● **Assignment**
Pull every line that includes the word "sites" from the data.

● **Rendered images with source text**
****

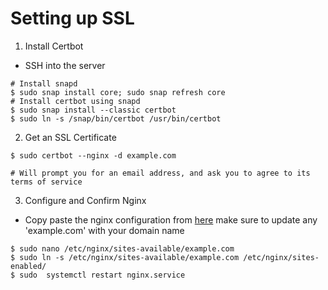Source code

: # Setting up SSL 

1) Install Certbot
- SSH into the server
```
# Install snapd
$ sudo snap install core; sudo snap refresh core
# Install certbot using snapd
$ sudo snap install --classic certbot
$ sudo ln -s /snap/bin/certbot /usr/bin/certbot
```
2) Get an SSL Certificate

 ```
 $ sudo certbot --nginx -d example.com
 
 # Will prompt you for an email address, and ask you to agree to its terms of service
 ```
3) Configure and Confirm Nginx

- Copy paste the nginx configuration from [here](https://github.com/mcetn/shiny-app-aws/blob/main/nginx.conf) make sure to update any 'example.com' with your domain name

```
$ sudo nano /etc/nginx/sites-available/example.com
$ sudo ln -s /etc/nginx/sites-available/example.com /etc/nginx/sites-enabled/
$ sudo  systemctl restart nginx.service 

```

****

● **Answer section**
$ sudo nano /etc/nginx/sites-available/example.com
$ sudo ln -s /etc/nginx/sites-available/example.com /etc/nginx/sites-enabled/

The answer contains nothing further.